House Condemns Ortega Regime’s Violence in NicaraguaPress Release
Washington, D.C. – The House today passed H. Res. 981, which condemns the Ortega regime’s attacks on the people of Nicaragua that have killed hundreds and left thousands more injured.
On the House floor prior to the vote, Chairman Royce delivered the following remarks (as prepared for delivery):
“I want to thank Foreign Affairs Committee Chairman Emeritus Ros-Lehtinen, as well as Western Hemisphere Subcommittee Chairman Cook, for their work on this timely and important measure.
Nicaragua’s authoritarian president, Daniel Ortega – yes, that Daniel Ortega, who lost the presidency all the way back in 1990 – is tightening his grip on power. He has now resorted to using brutal force against the Nicaraguan people, resulting in hundreds of deaths and thousands of injuries.
One of the civilians murdered on a village street in Nicaragua by Ortega’s thugs was a former neighbor of an Orange County friend of mine.
This resolution represents broad bipartisan condemnation of the Ortega regime’s violence and supports the people of Nicaragua in their pursuit of freedom. Nicaraguans understandably want self-determination, an end to corruption and free and fair elections.

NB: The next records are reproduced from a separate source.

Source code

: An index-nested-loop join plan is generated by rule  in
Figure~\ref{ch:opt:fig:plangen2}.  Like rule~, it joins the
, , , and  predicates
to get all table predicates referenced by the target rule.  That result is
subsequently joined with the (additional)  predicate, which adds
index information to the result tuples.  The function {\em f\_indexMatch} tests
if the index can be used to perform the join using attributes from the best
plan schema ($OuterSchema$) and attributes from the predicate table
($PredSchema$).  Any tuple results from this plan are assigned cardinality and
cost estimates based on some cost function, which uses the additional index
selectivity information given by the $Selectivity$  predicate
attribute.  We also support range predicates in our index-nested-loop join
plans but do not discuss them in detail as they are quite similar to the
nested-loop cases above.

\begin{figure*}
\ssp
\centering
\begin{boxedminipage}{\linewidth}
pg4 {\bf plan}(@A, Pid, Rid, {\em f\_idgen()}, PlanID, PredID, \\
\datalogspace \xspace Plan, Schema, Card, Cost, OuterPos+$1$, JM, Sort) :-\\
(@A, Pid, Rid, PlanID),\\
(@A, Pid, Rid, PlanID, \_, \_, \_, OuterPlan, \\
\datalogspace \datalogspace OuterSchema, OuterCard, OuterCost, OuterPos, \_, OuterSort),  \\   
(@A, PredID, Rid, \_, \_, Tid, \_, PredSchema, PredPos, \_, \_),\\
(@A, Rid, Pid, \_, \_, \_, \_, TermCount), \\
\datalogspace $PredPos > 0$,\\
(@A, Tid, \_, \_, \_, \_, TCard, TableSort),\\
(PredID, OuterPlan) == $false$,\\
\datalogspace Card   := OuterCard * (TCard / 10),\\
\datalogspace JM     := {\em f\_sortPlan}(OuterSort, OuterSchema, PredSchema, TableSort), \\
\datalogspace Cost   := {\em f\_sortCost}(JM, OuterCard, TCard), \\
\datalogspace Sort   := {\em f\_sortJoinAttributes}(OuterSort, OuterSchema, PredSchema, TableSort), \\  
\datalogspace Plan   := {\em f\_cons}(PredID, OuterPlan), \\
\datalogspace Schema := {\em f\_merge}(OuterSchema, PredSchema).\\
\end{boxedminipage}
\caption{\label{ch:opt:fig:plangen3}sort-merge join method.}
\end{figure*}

The international community – in particular the Organization of American States regional leaders – must continue to stand with the brave protestors who are being targeted and assassinated by their own government. Ortega’s fellow authoritarian partner, Nicolas Maduro, uses these same tactics against the Venezuelan people. Venezuelans and Nicaraguans deserve better than this, and this resolution shows this body’s commitment to standing shoulder to shoulder with people seeking freedom from murderous dictators.
The administration was correct earlier this month in sanctioning three senior Nicaraguan officials for human rights abuses and corruption under the U.S. Global Magnitsky Act – something this resolution affirms. But more can still be done, and this resolution encourages the administration to continue to pressure Ortega to stop the violence and to move forward with free and fair elections.
I urge my colleagues to support this measure.”